We carefully consider every model that we look at every change that we implement, every piece of data that goes into it to make sure it's secure and safe and protects users' data and privacy, but also that it is creating ultimately a better user experience. So that's basically where we come from. I think it's just the beginning that it's already improved the accuracy of our engine and of our tool. It's just the beginning. But I do think that that awareness and knowledge is really important.

We're fascinated by the way our community of small business owners perceive risk. How would you describe your relationship to the area of risk?

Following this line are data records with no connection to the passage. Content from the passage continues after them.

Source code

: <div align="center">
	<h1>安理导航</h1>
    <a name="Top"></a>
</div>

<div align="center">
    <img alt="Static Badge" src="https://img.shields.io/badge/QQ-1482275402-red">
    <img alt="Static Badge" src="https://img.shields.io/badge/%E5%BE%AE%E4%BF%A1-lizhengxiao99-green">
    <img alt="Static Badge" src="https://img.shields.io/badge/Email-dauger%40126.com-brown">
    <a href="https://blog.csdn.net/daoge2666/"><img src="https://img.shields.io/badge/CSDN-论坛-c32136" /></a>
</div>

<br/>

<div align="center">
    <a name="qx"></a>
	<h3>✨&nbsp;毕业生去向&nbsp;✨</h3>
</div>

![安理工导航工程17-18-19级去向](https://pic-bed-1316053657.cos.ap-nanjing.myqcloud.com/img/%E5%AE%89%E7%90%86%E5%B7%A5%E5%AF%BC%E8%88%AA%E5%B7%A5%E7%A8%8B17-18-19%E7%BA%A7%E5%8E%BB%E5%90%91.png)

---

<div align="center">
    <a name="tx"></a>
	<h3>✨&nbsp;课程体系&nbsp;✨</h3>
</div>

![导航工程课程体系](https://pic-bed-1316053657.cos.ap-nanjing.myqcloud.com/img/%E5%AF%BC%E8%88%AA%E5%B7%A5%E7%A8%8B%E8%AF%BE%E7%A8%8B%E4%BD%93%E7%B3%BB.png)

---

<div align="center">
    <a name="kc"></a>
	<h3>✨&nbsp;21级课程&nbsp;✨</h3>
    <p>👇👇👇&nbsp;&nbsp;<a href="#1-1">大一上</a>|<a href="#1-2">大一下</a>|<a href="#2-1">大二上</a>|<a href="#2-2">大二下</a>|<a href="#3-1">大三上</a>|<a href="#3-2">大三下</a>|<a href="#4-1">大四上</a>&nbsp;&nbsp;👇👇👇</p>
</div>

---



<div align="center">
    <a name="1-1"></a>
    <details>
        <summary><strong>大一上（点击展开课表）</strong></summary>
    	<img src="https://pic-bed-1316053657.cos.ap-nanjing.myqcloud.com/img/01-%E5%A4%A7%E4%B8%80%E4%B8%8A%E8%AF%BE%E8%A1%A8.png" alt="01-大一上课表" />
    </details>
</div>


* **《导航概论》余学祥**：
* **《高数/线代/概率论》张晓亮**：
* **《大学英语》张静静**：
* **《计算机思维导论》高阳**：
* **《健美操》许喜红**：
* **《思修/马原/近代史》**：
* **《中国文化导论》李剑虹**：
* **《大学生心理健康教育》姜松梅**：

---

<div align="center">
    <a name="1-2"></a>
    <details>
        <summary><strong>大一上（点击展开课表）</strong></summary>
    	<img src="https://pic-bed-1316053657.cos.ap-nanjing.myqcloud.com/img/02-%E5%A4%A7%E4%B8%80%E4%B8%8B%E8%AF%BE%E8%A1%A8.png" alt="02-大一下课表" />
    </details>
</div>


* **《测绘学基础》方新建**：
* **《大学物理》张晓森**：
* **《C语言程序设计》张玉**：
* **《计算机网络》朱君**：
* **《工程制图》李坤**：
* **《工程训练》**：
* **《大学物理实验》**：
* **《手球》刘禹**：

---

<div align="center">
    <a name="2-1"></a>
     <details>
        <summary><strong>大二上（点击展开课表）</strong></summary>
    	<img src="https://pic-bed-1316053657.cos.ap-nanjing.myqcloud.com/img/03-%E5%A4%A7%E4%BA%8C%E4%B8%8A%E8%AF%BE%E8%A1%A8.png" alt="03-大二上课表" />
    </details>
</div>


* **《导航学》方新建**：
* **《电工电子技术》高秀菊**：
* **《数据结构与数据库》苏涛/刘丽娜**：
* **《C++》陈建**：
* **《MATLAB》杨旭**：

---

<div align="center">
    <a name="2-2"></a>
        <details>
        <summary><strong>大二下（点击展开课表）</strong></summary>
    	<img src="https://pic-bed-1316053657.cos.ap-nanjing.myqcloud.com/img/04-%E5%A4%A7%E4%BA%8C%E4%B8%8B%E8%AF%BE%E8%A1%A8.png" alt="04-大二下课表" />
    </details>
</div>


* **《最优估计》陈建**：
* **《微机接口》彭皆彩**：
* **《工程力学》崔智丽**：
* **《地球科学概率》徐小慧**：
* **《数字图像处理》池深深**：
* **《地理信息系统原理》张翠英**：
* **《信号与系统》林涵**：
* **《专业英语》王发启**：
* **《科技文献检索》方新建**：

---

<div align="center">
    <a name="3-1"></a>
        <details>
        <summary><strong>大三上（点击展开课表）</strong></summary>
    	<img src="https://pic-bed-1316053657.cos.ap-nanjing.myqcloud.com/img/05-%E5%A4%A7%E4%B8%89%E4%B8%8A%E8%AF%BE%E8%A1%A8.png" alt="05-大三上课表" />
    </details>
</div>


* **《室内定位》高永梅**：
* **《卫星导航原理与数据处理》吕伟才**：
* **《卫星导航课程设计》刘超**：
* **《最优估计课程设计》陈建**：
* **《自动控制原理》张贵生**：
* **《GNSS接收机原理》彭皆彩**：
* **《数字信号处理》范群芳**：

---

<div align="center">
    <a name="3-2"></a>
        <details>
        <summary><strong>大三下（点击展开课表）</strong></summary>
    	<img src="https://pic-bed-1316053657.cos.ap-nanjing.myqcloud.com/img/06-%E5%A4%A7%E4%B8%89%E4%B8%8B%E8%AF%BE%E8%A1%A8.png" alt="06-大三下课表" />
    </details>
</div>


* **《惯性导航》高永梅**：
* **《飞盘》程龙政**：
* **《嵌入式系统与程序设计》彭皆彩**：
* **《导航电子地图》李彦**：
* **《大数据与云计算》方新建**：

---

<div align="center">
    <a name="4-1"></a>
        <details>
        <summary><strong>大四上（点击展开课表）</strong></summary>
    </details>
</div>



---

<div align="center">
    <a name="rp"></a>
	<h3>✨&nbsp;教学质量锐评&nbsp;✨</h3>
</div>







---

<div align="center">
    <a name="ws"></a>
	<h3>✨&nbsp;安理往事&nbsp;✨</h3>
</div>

That's a great question. It's very interesting because we all engage and manage risks in our day to day lives. Whether personally or in your business, things that you take for granted around, for example I get in a car, I put on my seatbelt, I drive, and I'm engaging in risk by doing that. So my approach to risk is quite similar. I follow IP Australia's approach to risk management in the governments, which is not about stopping or preventing action. It's about empowering yourself, and your team to engage with that risk in an informed way - risk inevitable. Risk is often necessary for innovation and growth, but it needs to be managed carefully and responsibly in a very open and transparent sort of manner. I try to look at the benefits and the costs of taking a risk, the likelihood or the impact of different scenarios. And also what's my risk appetite for that particular, possible scenario? Knowing what my appetite for risk is, my business's appetite for risk is, and then also seeking feedback from sort of relevant people and stakeholders that you might have is important to know how far can we stretch something? We do it with TM Checker, we were just talking about AI and data privacy. There's risks with using AI. And we had to ensure that, for instance, the tool was as accurate as possible, that's reliable, it's secure, it's compliant with laws and legislation and data privacy. We conducted a huge amount of testing and validation and evaluation, and we talked to a lot of users, experts in sort of the security world, in trademarks, but also just small businesses to understand those sort of limitations.  

In my view, to sum up risk management is similar to the use of AI, in that go in with your eyes open, be conscious of your responsibility to your staff and your customers, and make sure that those risks are well considered.